La nature du pouvoir algérien se caractérise par l'autoritarisme, le patrimonialisme et le paternalisme.
L'autoritarisme, c'est le refus de tout contre-pouvoir. Il consiste à vous dire : «vous êtes avec moi en applaudissant, sinon vous êtes contre moi et je fais tout pour vous faire taire». Alors, et inévitablement, le pouvoir est très peu informé sur la situation réelle du pays, il s'en détache progressivement au point de ne plus en contrôler les ressorts essentiels.
Le paternalisme, c'est l'omniprésence d'un «chef» qui se comporte comme le père du peuple, avec qui il doit rester en contact direct sans interface aucune. Il considère que les institutions de gouvernance de l'Etat sont des intermédiaires qui gênent sa relation avec son peuple. Alors, il fait tout pour les affaiblir et les cantonner dans un simple rôle de figuration et de trompe-l'œil.
Un régime patrimonialiste est un régime qui bénéficie d'une rente confortable qui rassemble autour du «chef» une faune de courtisans prêts à se distinguer par leur zèle dans l'allégeance et à s'assurer ainsi toutes sortes de gratifications. Pour sa part, la société dans son ensemble demeure écartée des préoccupations du sommet, ses problèmes n'étant guère pris en considération. D'où l'important gap entre gouvernants et gouvernés. Dans la situation de l'autoritarisme, du patrimonialisme et du paternalisme, qui ont été érigés en système de gouvernance dans notre pays, le pouvoir devient défaillant et sa gestion chaotique, et ruineuse pour la société.
La rente et la prédation dans l'utilisation des ressources mènent vers la corruption de l'argent.

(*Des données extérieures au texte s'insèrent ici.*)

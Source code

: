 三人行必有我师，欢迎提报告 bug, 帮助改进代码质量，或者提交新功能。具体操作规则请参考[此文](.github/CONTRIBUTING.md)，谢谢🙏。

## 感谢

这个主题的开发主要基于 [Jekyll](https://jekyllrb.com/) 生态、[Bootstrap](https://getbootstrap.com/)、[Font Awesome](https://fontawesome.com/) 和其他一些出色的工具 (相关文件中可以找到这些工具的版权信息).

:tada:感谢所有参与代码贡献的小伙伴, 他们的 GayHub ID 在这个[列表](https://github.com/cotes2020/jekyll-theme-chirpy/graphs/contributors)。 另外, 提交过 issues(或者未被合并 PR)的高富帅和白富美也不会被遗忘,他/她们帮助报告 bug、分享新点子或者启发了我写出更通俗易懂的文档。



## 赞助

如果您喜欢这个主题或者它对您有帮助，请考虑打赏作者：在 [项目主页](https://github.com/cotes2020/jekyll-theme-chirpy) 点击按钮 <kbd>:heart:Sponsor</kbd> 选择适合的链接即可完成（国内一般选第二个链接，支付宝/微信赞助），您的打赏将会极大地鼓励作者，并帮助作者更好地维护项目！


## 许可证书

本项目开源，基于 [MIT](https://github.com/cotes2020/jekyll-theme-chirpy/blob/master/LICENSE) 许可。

La défaillance du pouvoir et la corruption de l'argent mènent vers la déliquescence de l'Etat.
Un Etat déliquescent se caractérise par : la généralisation de la corruption et la kléptocratie ; l'institutionnalisation de l'ignorance et de l'inertie ; le culte de la personnalité ; la centralisation du pouvoir de décision entre un nombre réduit d'individus au lieu et place des institutions habilitées ; l'émiettement du pouvoir entre les différents clans à l'intérieur du système.

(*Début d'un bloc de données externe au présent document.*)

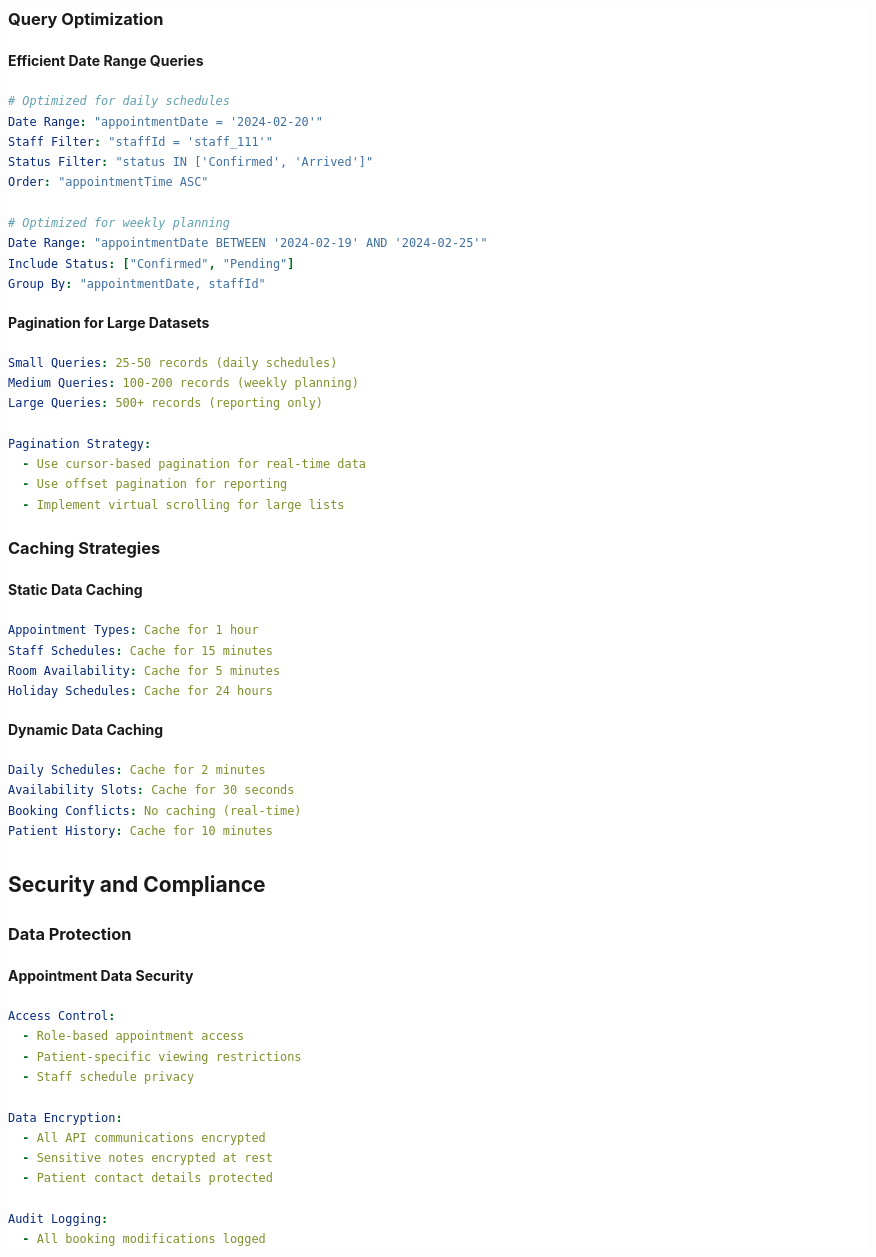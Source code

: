 ### Query Optimization

#### Efficient Date Range Queries
```yaml
# Optimized for daily schedules
Date Range: "appointmentDate = '2024-02-20'"
Staff Filter: "staffId = 'staff_111'"
Status Filter: "status IN ['Confirmed', 'Arrived']"
Order: "appointmentTime ASC"

# Optimized for weekly planning
Date Range: "appointmentDate BETWEEN '2024-02-19' AND '2024-02-25'"
Include Status: ["Confirmed", "Pending"]
Group By: "appointmentDate, staffId"
```

#### Pagination for Large Datasets
```yaml
Small Queries: 25-50 records (daily schedules)
Medium Queries: 100-200 records (weekly planning)
Large Queries: 500+ records (reporting only)

Pagination Strategy:
  - Use cursor-based pagination for real-time data
  - Use offset pagination for reporting
  - Implement virtual scrolling for large lists
```

### Caching Strategies

#### Static Data Caching
```yaml
Appointment Types: Cache for 1 hour
Staff Schedules: Cache for 15 minutes
Room Availability: Cache for 5 minutes
Holiday Schedules: Cache for 24 hours
```

#### Dynamic Data Caching
```yaml
Daily Schedules: Cache for 2 minutes
Availability Slots: Cache for 30 seconds
Booking Conflicts: No caching (real-time)
Patient History: Cache for 10 minutes
```

## Security and Compliance

### Data Protection

#### Appointment Data Security
```yaml
Access Control:
  - Role-based appointment access
  - Patient-specific viewing restrictions
  - Staff schedule privacy
  
Data Encryption:
  - All API communications encrypted
  - Sensitive notes encrypted at rest
  - Patient contact details protected
  
Audit Logging:
  - All booking modifications logged
```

Ces critères de définition d'un Etat déliquescent sont apparents dans le mode d'exercice du pouvoir et dans l'ensemble des activités de l'Etat en Algérie, notamment dans le naufrage de l'école ainsi que celui des universités ; les faux diplômes et les notes de complaisance qui donnent accès aux universités mettant sur le marché du travail des cadres inaptes à gérer, à diriger, ni à concevoir ou soigner.
La kléptocratie se définit comme la caractéristique d'un système politique où la haute hiérarchie du pouvoir utilise la corruption à grande échelle pour son enrichissement illicite, notamment à travers l'accaparement de la rente dégagée des exportations des hydrocarbures.
Pendant ce temps, la population connaît quant à elle cinq grands maux : la perte de la morale collective ; la violence qui devient l'instrument privilégié de règlement des conflits entre les individus, entre les groupes d'individus et entre les groupes d'individus et l'Etat ; la généralisation de la corruption ; l'indifférence et le fatalisme.
Le crépuscule de la rente et de la prédation s'annonce à l'horizon. Il est inscrit dans une politique budgétaire très fortement expansionniste et laxiste, au moment même où le pays enregistre une baisse tendancielle de la production et une augmentation notable de la demande nationale de l'énergie, ce qui débouche sur une forte baisse des exportations d'hydrocarbures. Ces exportations en volume qui ont enregistré une baisse de 25,6% entre 2006 et 2011 ont connu une autre baisse de 10% en 2012 par rapport à 2011 et continuent à baisser jusqu'à ce jour. Malgré cela, nous enregistrons une augmentation importante des dépenses budgétaires financées sur la fiscalité pétrolière.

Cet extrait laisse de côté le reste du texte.